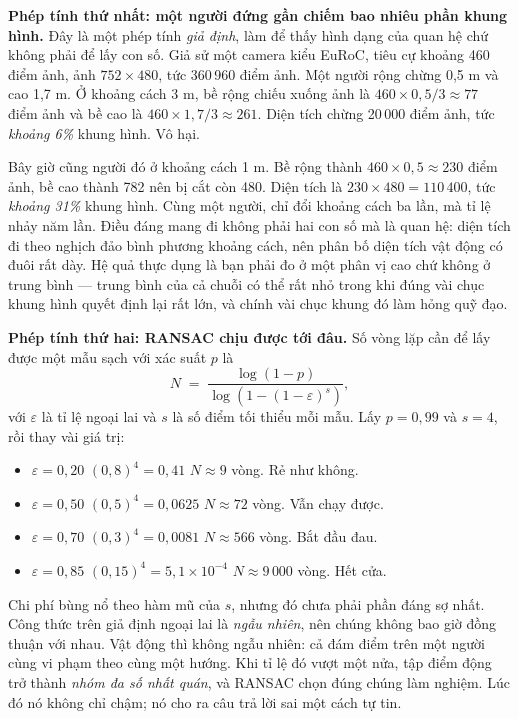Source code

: \documentclass[../../deep_learning.tex]{subfiles}
\begin{document}
\textbf{Phép tính thứ nhất: một người đứng gần chiếm bao nhiêu phần khung hình.} Đây là một phép tính \emph{giả định}, làm để thấy hình dạng của quan hệ chứ không phải để lấy con số. Giả sử một camera kiểu EuRoC, tiêu cự khoảng 460 điểm ảnh, ảnh \(752 \times 480\), tức 360\,960 điểm ảnh. Một người rộng chừng 0,5 m và cao 1,7 m. Ở khoảng cách 3 m, bề rộng chiếu xuống ảnh là \(460 \times 0{,}5 / 3 \approx 77\) điểm ảnh và bề cao là \(460 \times 1{,}7/3 \approx 261\). Diện tích chừng 20\,000 điểm ảnh, tức \emph{khoảng 6\%} khung hình. Vô hại.

Bây giờ cũng người đó ở khoảng cách 1 m. Bề rộng thành \(460 \times 0{,}5 \approx 230\) điểm ảnh, bề cao thành 782 nên bị cắt còn 480. Diện tích là \(230 \times 480 = 110\,400\), tức \emph{khoảng 31\%} khung hình. Cùng một người, chỉ đổi khoảng cách ba lần, mà tỉ lệ nhảy năm lần. Điều đáng mang đi không phải hai con số mà là quan hệ: diện tích đi theo nghịch đảo bình phương khoảng cách, nên phân bố diện tích vật động có đuôi rất dày. Hệ quả thực dụng là bạn phải đo ở một phân vị cao chứ không ở trung bình --- trung bình của cả chuỗi có thể rất nhỏ trong khi đúng vài chục khung hình quyết định lại rất lớn, và chính vài chục khung đó làm hỏng quỹ đạo.

\textbf{Phép tính thứ hai: RANSAC chịu được tới đâu.} Số vòng lặp cần để lấy được một mẫu sạch với xác suất \(p\) là
\[
N \;=\; \frac{\log(1-p)}{\log\!\left(1-(1-\varepsilon)^{s}\right)},
\]
với \(\varepsilon\) là tỉ lệ ngoại lai và \(s\) là số điểm tối thiểu mỗi mẫu. Lấy \(p = 0{,}99\) và \(s = 4\), rồi thay vài giá trị:

\begin{itemize}
\item \(\varepsilon = 0{,}20\) \ra \((0{,}8)^4 = 0{,}41\) \ra \(N \approx 9\) vòng. Rẻ như không.
\item \(\varepsilon = 0{,}50\) \ra \((0{,}5)^4 = 0{,}0625\) \ra \(N \approx 72\) vòng. Vẫn chạy được.
\item \(\varepsilon = 0{,}70\) \ra \((0{,}3)^4 = 0{,}0081\) \ra \(N \approx 566\) vòng. Bắt đầu đau.
\item \(\varepsilon = 0{,}85\) \ra \((0{,}15)^4 = 5{,}1\times 10^{-4}\) \ra \(N \approx 9\,000\) vòng. Hết cửa.
\end{itemize}

Chi phí bùng nổ theo hàm mũ của \(s\), nhưng đó chưa phải phần đáng sợ nhất. Công thức trên giả định ngoại lai là \emph{ngẫu nhiên}, nên chúng không bao giờ đồng thuận với nhau. Vật động thì không ngẫu nhiên: cả đám điểm trên một người cùng vi phạm theo cùng một hướng. Khi tỉ lệ đó vượt một nửa, tập điểm động trở thành \emph{nhóm đa số nhất quán}, và RANSAC chọn đúng chúng làm nghiệm. Lúc đó nó không chỉ chậm; nó cho ra câu trả lời sai một cách tự tin.
\end{document}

### WHAT TO PRODUCE
From the entries, copy every line in which the word "điểm" occurs.

### ANSWER SPACE
\textbf{Phép tính thứ nhất: một người đứng gần chiếm bao nhiêu phần khung hình.} Đây là một phép tính \emph{giả định}, làm để thấy hình dạng của quan hệ chứ không phải để lấy con số. Giả sử một camera kiểu EuRoC, tiêu cự khoảng 460 điểm ảnh, ảnh \(752 \times 480\), tức 360\,960 điểm ảnh. Một người rộng chừng 0,5 m và cao 1,7 m. Ở khoảng cách 3 m, bề rộng chiếu xuống ảnh là \(460 \times 0{,}5 / 3 \approx 77\) điểm ảnh và bề cao là \(460 \times 1{,}7/3 \approx 261\). Diện tích chừng 20\,000 điểm ảnh, tức \emph{khoảng 6\%} khung hình. Vô hại.
Bây giờ cũng người đó ở khoảng cách 1 m. Bề rộng thành \(460 \times 0{,}5 \approx 230\) điểm ảnh, bề cao thành 782 nên bị cắt còn 480. Diện tích là \(230 \times 480 = 110\,400\), tức \emph{khoảng 31\%} khung hình. Cùng một người, chỉ đổi khoảng cách ba lần, mà tỉ lệ nhảy năm lần. Điều đáng mang đi không phải hai con số mà là quan hệ: diện tích đi theo nghịch đảo bình phương khoảng cách, nên phân bố diện tích vật động có đuôi rất dày. Hệ quả thực dụng là bạn phải đo ở một phân vị cao chứ không ở trung bình --- trung bình của cả chuỗi có thể rất nhỏ trong khi đúng vài chục khung hình quyết định lại rất lớn, và chính vài chục khung đó làm hỏng quỹ đạo.
với \(\varepsilon\) là tỉ lệ ngoại lai và \(s\) là số điểm tối thiểu mỗi mẫu. Lấy \(p = 0{,}99\) và \(s = 4\), rồi thay vài giá trị:
Chi phí bùng nổ theo hàm mũ của \(s\), nhưng đó chưa phải phần đáng sợ nhất. Công thức trên giả định ngoại lai là \emph{ngẫu nhiên}, nên chúng không bao giờ đồng thuận với nhau. Vật động thì không ngẫu nhiên: cả đám điểm trên một người cùng vi phạm theo cùng một hướng. Khi tỉ lệ đó vượt một nửa, tập điểm động trở thành \emph{nhóm đa số nhất quán}, và RANSAC chọn đúng chúng làm nghiệm. Lúc đó nó không chỉ chậm; nó cho ra câu trả lời sai một cách tự tin.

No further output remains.